Travoprost adds to the choice of prostaglandin analogues available to treat conditions such as glaucoma. Latanoprost is already widely used for this indication (see 'New drugs for glaucoma' Aust Prescr. In press 2002).

As travoprost is an analogue of prostaglandin F2a, it reduces intraocular pressure by increasing the outflow of aqueous humour. Only a single daily dose is required as the effect lasts for at least 24 hours.

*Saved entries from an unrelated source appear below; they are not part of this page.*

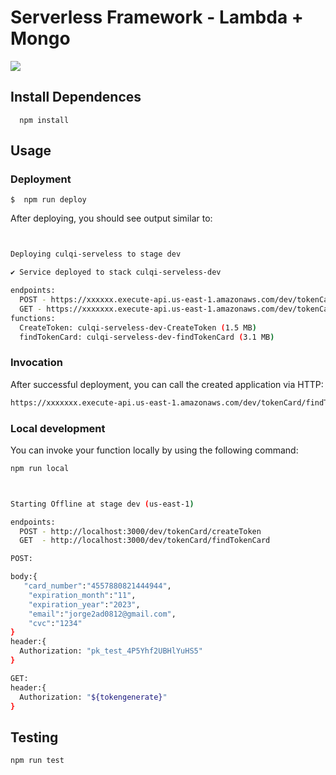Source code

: # Serverless Framework - Lambda + Mongo

![](https://res.cloudinary.com/jam-trading/image/upload/v1696268381/aws.png)

## Install Dependences

```
  npm install
```

## Usage

### Deployment

```
$  npm run deploy
```

After deploying, you should see output similar to:

```bash


Deploying culqi-serveless to stage dev

✔ Service deployed to stack culqi-serveless-dev

endpoints:
  POST - https://xxxxxx.execute-api.us-east-1.amazonaws.com/dev/tokenCard/createToken
  GET - https://xxxxxxx.execute-api.us-east-1.amazonaws.com/dev/tokenCard/findTokenCard
functions:
  CreateToken: culqi-serveless-dev-CreateToken (1.5 MB)
  findTokenCard: culqi-serveless-dev-findTokenCard (3.1 MB)
```

### Invocation

After successful deployment, you can call the created application via HTTP:

```bash
https://xxxxxxx.execute-api.us-east-1.amazonaws.com/dev/tokenCard/findTokenCard
```

### Local development

You can invoke your function locally by using the following command:

```bash
npm run local
```

```bash


Starting Offline at stage dev (us-east-1)

endpoints:
  POST - http://localhost:3000/dev/tokenCard/createToken
  GET  - http://localhost:3000/dev/tokenCard/findTokenCard

POST:

body:{
   "card_number":"4557880821444944",
    "expiration_month":"11",
    "expiration_year":"2023",
    "email":"jorge2ad0812@gmail.com",
    "cvc":"1234"
}
header:{
  Authorization: "pk_test_4P5Yhf2UBHlYuHS5"
}

GET:
header:{
  Authorization: "${tokengenerate}"
}

```

## Testing

```bash
npm run test
```
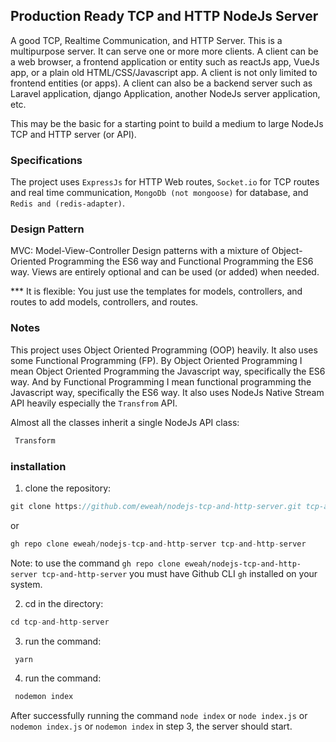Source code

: ## Production Ready TCP and HTTP NodeJs Server
A good TCP, Realtime Communication, and HTTP Server. This is a multipurpose server. It can serve one or more more clients. A client can be a web browser, a frontend application or entity such as reactJs app, VueJs app, or a plain old HTML/CSS/Javascript app. A client is not only limited to frontend entities (or apps). A client can also be a backend server such as Laravel application, django Application, another NodeJs server application, etc. 

This may be the basic for a starting point to build a medium to large NodeJs TCP and HTTP server (or API).

### Specifications

The project uses ```ExpressJs``` for HTTP Web routes, ```Socket.io``` for TCP routes and real time communication, ```MongoDb (not mongoose)``` for database, and ```Redis and (redis-adapter)```.

### Design Pattern

MVC: Model-View-Controller Design patterns with a mixture of Object-Oriented Programming the ES6 way and Functional Programming the ES6 way. Views are entirely optional and can be used (or added) when needed.

*** It is flexible: You just use the templates for models, controllers, and routes to add models, controllers, and routes.

### Notes

This project uses Object Oriented Programming (OOP) heavily. It also uses some Functional Programming (FP). By Object Oriented Programming I mean Object Oriented Programming the Javascript way, specifically the ES6 way. And by Functional Programming I mean functional programming the Javascript way, specifically the ES6 way. It also uses NodeJs Native Stream API heavily especially the ```Transfrom``` API.

Almost all the classes inherit a single NodeJs API class:

```javascript
 Transform
```

### installation

1. clone the repository:

 ```javascript
 git clone https://github.com/eweah/nodejs-tcp-and-http-server.git tcp-and-http-server
```

or

  ```javascript
 gh repo clone eweah/nodejs-tcp-and-http-server tcp-and-http-server
 ```

  Note: to use the command ```gh repo clone eweah/nodejs-tcp-and-http-server tcp-and-http-server``` you must have  Github CLI ```gh``` installed on your system.

2. cd in the directory:

```javascript
cd tcp-and-http-server
```

3. run the command:

```javascript
 yarn
```

4. run the command:

```javascript
 nodemon index
```

 After successfully running the command ```node index``` or ```node index.js```  or ```nodemon index.js```  or ```nodemon index``` in step 3, the server should start.

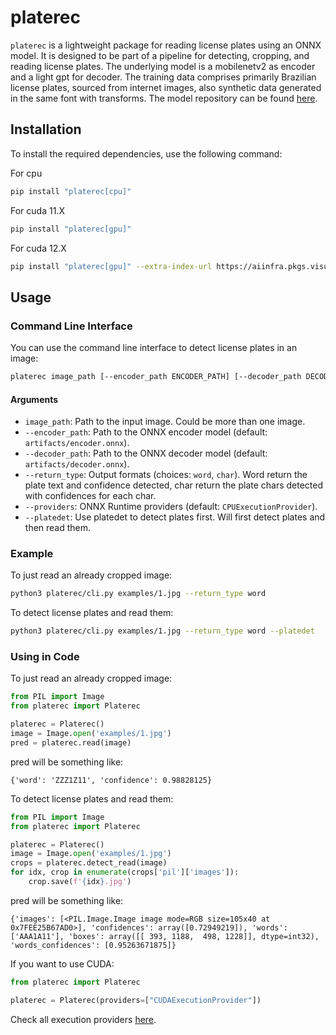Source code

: # platerec

`platerec` is a lightweight package for reading license plates using an ONNX model. It is designed to be part of a pipeline for detecting, cropping, and reading license plates. The underlying model is a mobilenetv2 as encoder and a light gpt for decoder. The training data comprises primarily Brazilian license plates, sourced from internet images, also synthetic data generated in the same font with transforms. The model repository can be found [here](https://github.com/pstwh/platerec-model).

## Installation

To install the required dependencies, use the following command:

For cpu

```bash
pip install "platerec[cpu]"
```

For cuda 11.X
```bash
pip install "platerec[gpu]"
```

For cuda 12.X
```bash
pip install "platerec[gpu]" --extra-index-url https://aiinfra.pkgs.visualstudio.com/PublicPackages/_packaging/onnxruntime-cuda-12/pypi/simple/
```

## Usage

### Command Line Interface

You can use the command line interface to detect license plates in an image:

```bash
platerec image_path [--encoder_path ENCODER_PATH] [--decoder_path DECODER_PATH] [--return_types RETURN_TYPE] [--providers PROVIDERS] [--platedet]
```

#### Arguments

- `image_path`: Path to the input image. Could be more than one image.
- `--encoder_path`: Path to the ONNX encoder model (default: `artifacts/encoder.onnx`).
- `--decoder_path`: Path to the ONNX decoder model (default: `artifacts/decoder.onnx`).
- `--return_type`: Output formats (choices: `word`, `char`). Word return the plate text and confidence detected, char return the plate chars detected with confidences for each char.
- `--providers`: ONNX Runtime providers (default: `CPUExecutionProvider`).
- `--platedet`: Use platedet to detect plates first. Will first detect plates and then read them.

### Example

To just read an already cropped image:

```bash
python3 platerec/cli.py examples/1.jpg --return_type word
```

To detect license plates and read them:

```bash
python3 platerec/cli.py examples/1.jpg --return_type word --platedet
```

### Using in Code

To just read an already cropped image:

```python
from PIL import Image
from platerec import Platerec

platerec = Platerec()
image = Image.open('examples/1.jpg')
pred = platerec.read(image)
```
pred will be something like:
```
{'word': 'ZZZ1Z11', 'confidence': 0.98828125}
```

To detect license plates and read them:

```python
from PIL import Image
from platerec import Platerec

platerec = Platerec()
image = Image.open('examples/1.jpg')
crops = platerec.detect_read(image)
for idx, crop in enumerate(crops['pil']['images']):
    crop.save(f'{idx}.jpg')
```

pred will be something like:
```
{'images': [<PIL.Image.Image image mode=RGB size=105x40 at 0x7FEE25B67AD0>], 'confidences': array([0.72949219]), 'words': ['AAA1A11'], 'boxes': array([[ 393, 1188,  498, 1228]], dtype=int32), 'words_confidences': [0.95263671875]}
```

If you want to use CUDA:
```python
from platerec import Platerec

platerec = Platerec(providers=["CUDAExecutionProvider"])
```

Check all execution providers [here](https://onnxruntime.ai/docs/execution-providers/).
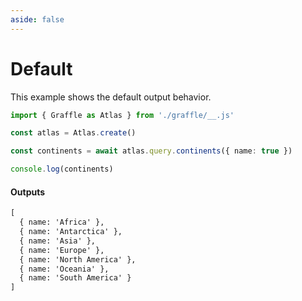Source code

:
 ```yaml
---
aside: false
---
```


# Default

This example shows the default output behavior.

<!-- dprint-ignore-start -->
```ts twoslash
import { Graffle as Atlas } from './graffle/__.js'

const atlas = Atlas.create()

const continents = await atlas.query.continents({ name: true })

console.log(continents)
```
<!-- dprint-ignore-end -->

#### Outputs

<!-- dprint-ignore-start -->
```txt
[
  { name: 'Africa' },
  { name: 'Antarctica' },
  { name: 'Asia' },
  { name: 'Europe' },
  { name: 'North America' },
  { name: 'Oceania' },
  { name: 'South America' }
]
```
<!-- dprint-ignore-end -->
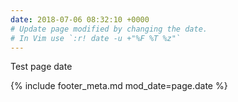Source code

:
 ```yaml
---
date: 2018-07-06 08:32:10 +0000
# Update page modified by changing the date.                                   
# In Vim use `:r! date -u +"%F %T %z"`
---
```


Test page date

{% include footer_meta.md mod_date=page.date %}
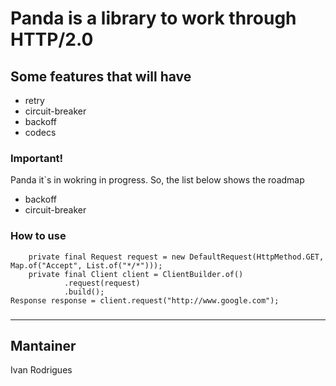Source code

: # Panda is a library to work through HTTP/2.0

## Some features that will have

- retry
- circuit-breaker
- backoff
- codecs

### Important!

Panda it`s in wokring in progress. So, the list below shows the roadmap
- backoff
- circuit-breaker

### How to use
```
    private final Request request = new DefaultRequest(HttpMethod.GET, Map.of("Accept", List.of("*/*")));
    private final Client client = ClientBuilder.of()
            .request(request)
            .build();
Response response = client.request("http://www.google.com");
```
### 

---
## Mantainer
Ivan Rodrigues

A clinical trial compared 801 patients treated with travoprost, latanoprost or timolol for a year.1 Intraocular pressure was reduced by 30% or to below 17 mmHg in 54.7% of the patients using travoprost, 50% of those using latanoprost and 39% of those using timolol. The mean intraocular pressure with travoprost was 0.8 mmHg less than with latanoprost. Another study confirmed that travoprost has a significantly greater effect than timolol on intraocular pressure.2

More than 37% of patients may experience ocular hyperaemia while taking travoprost. This occurs more frequently than in patients using latanoprost or timolol. Other ocular adverse effects include itching, discomfort and changes in the eyelashes. Travoprost can also cause a slow discolouration of the iris which may be permanent.

In addition to monotherapy, travoprost can also be used as adjunctive therapy with timolol. If the patient is using two drugs they should be instilled at least five minutes apart.

While the efficacy of travoprost is similar to that of latanoprost, its local adverse effects may reduce its acceptability to patients.

R E F E R E N C E S

1. Netland PA, Landry T, Sullivan EK, Andrew R, Silver L, Weiner A, et al. Travoprost compared with latanoprost and timolol in patients with open-angle glaucoma or ocular hypertension. Am J Ophthalmol 2001;132:472-84.

2. Goldberg I, Cunha-Vaz J, Jakobsen J-E, Nordmann J-P, Trost E, Sullivan EK, et al. Comparison of topical travoprost eye drops given once daily and timolol 0.5% given twice daily in patients with open-angle glaucoma or ocular hypertension. J Glaucoma 2001;10:414-22.